-Development of both long lifetime and highly reliable photovoltaic modules and also test methods for characterization of module reliability-
Photovoltaic modules with improved reliability and long lifetime are developed using novel module materials, for example, encapsulant, backsheet, interconnector, sealant, etc. Test methods for characterization of module lifetime are also developed. Both energy yield and reliability for photovoltaic modules set in the outdoor site are characterized.
Photovoltaic modules are fabricated using various apparatuses for commercial size of about 1.5 m. Various novel module materials are examined. Degradation mechanism of photovoltaic modules is studied and various accelerated reliability test methods are also developed based on the degradation mechanism. Various types of commercial photovoltaic modules and newly developed test modules are exposed at the outdoor site and connected with gird. Dye-sensitized and organic photovoltaic modules are also exposed. Those modules exposed are characterized based on material science and device physics.

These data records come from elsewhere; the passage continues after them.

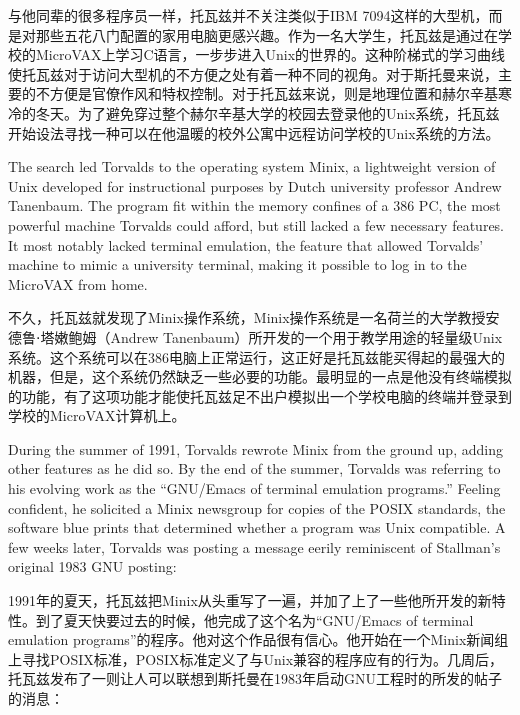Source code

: \ifdefined\chs
与他同辈的很多程序员一样，托瓦兹并不关注类似于IBM 7094这样的大型机，而是对那些五花八门配置的家用电脑更感兴趣。作为一名大学生，托瓦兹是通过在学校的MicroVAX上学习C语言，一步步进入Unix的世界的。这种阶梯式的学习曲线使托瓦兹对于访问大型机的不方便之处有着一种不同的视角。对于斯托曼来说，主要的不方便是官僚作风和特权控制。对于托瓦兹来说，则是地理位置和赫尔辛基寒冷的冬天。为了避免穿过整个赫尔辛基大学的校园去登录他的Unix系统，托瓦兹开始设法寻找一种可以在他温暖的校外公寓中远程访问学校的Unix系统的方法。
\fi

\ifdefined\eng
The search led Torvalds to the operating system Minix, a lightweight version of Unix developed for instructional purposes by Dutch university professor Andrew Tanenbaum. The program fit within the memory confines of a 386 PC, the most powerful machine Torvalds could afford, but still lacked a few necessary features. It most notably lacked terminal emulation, the feature that allowed Torvalds' machine to mimic a university terminal, making it possible to log in to the MicroVAX from home.
\fi

\ifdefined\chs
不久，托瓦兹就发现了Minix操作系统，Minix操作系统是一名荷兰的大学教授安德鲁⋅塔嫩鲍姆（Andrew Tanenbaum）所开发的一个用于教学用途的轻量级Unix系统。这个系统可以在386电脑上正常运行，这正好是托瓦兹能买得起的最强大的机器，但是，这个系统仍然缺乏一些必要的功能。最明显的一点是他没有终端模拟的功能，有了这项功能才能使托瓦兹足不出户模拟出一个学校电脑的终端并登录到学校的MicroVAX计算机上。
\fi

\ifdefined\eng
During the summer of 1991, Torvalds rewrote Minix from the ground up, adding other features as he did so. By the end of the summer, Torvalds was referring to his evolving work as the ``GNU/Emacs of terminal emulation programs.'' Feeling confident, he solicited a Minix newsgroup for copies of the POSIX standards, the software blue prints that determined whether a program was Unix compatible. A few weeks later, Torvalds was posting a message eerily reminiscent of Stallman's original 1983 GNU posting:
\fi

\ifdefined\chs
1991年的夏天，托瓦兹把Minix从头重写了一遍，并加了上了一些他所开发的新特性。到了夏天快要过去的时候，他完成了这个名为``GNU/Emacs of terminal emulation programs''的程序。他对这个作品很有信心。他开始在一个Minix新闻组上寻找POSIX标准，POSIX标准定义了与Unix兼容的程序应有的行为。几周后，托瓦兹发布了一则让人可以联想到斯托曼在1983年启动GNU工程时的所发的帖子的消息：
\fi

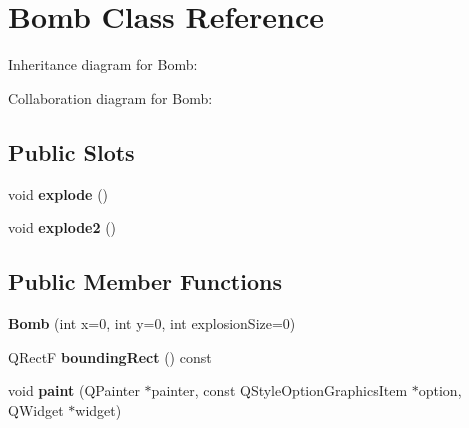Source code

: \hypertarget{class_bomb}{\section{Bomb Class Reference}
\label{class_bomb}
}


Inheritance diagram for Bomb\-:


Collaboration diagram for Bomb\-:
\subsection*{Public Slots}
\begin{DoxyCompactItemize}
\item 
\hypertarget{class_bomb_a5752ce7daece5c3bf2e2178bcfcb820d}{void {\bfseries explode} ()}\label{class_bomb_a5752ce7daece5c3bf2e2178bcfcb820d}

\item 
\hypertarget{class_bomb_ae9410dc9b499dad8e4f0f200d9b0ead7}{void {\bfseries explode2} ()}\label{class_bomb_ae9410dc9b499dad8e4f0f200d9b0ead7}

\end{DoxyCompactItemize}
\subsection*{Public Member Functions}
\begin{DoxyCompactItemize}
\item 
\hypertarget{class_bomb_ada9d05fb30c035691190e80d1d0a1c7f}{{\bfseries Bomb} (int x=0, int y=0, int explosion\-Size=0)}\label{class_bomb_ada9d05fb30c035691190e80d1d0a1c7f}

\item 
\hypertarget{class_bomb_ad047941e8f1413a061f98f460dcea22a}{Q\-Rect\-F {\bfseries bounding\-Rect} () const }\label{class_bomb_ad047941e8f1413a061f98f460dcea22a}

\item 
\hypertarget{class_bomb_ab8e930cc66f5d3f41e8a02f3d0d8185e}{void {\bfseries paint} (Q\-Painter $\ast$painter, const Q\-Style\-Option\-Graphics\-Item $\ast$option, Q\-Widget $\ast$widget)}\label{class_bomb_ab8e930cc66f5d3f41e8a02f3d0d8185e}

\end{DoxyCompactItemize}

Schematic diagram of cross-sectional structure and degradation factors for crystalline silicon photovoltaic modules are shown in Fig. 1. In order to develop reliable photovoltaic modules with lifetime longer than 30 years required properties for module materials and structures are studied using test modules. Key module materials for improved reliability and long lifetime are studied. Combined or highly-accelerated test methods are also developed. It was confirmed that difference in reliability is found by extending test time or test cycle regulated by IEC. Degradation was accelerated by combination of damp-heat and thermal-cycle tests. The life prediction of photovoltaic modules and the development of the test methods are also carried out. In addition, as shown in Fig. 2, we developed the plug-in solar for mobile device charging as an emergency power supply for large-scale disasters such as huge earthquakes and torrential rain.
Various types of photovoltaic modules of about 70 kW (about 100 kW in future) are exposed outside as shown in Fig. 3. Outdoor data required for characterization of energy yield, especially for novel-type thin-film photovoltaic modules, are obtained. Current-voltage characteristics of photovoltaic modules set in the outdoor site are recorded every 10 min. Such data are analyzed with obtained irradiance and temperature. Photovoltaic modules using newly developed materials are also exposed at the outdoor site.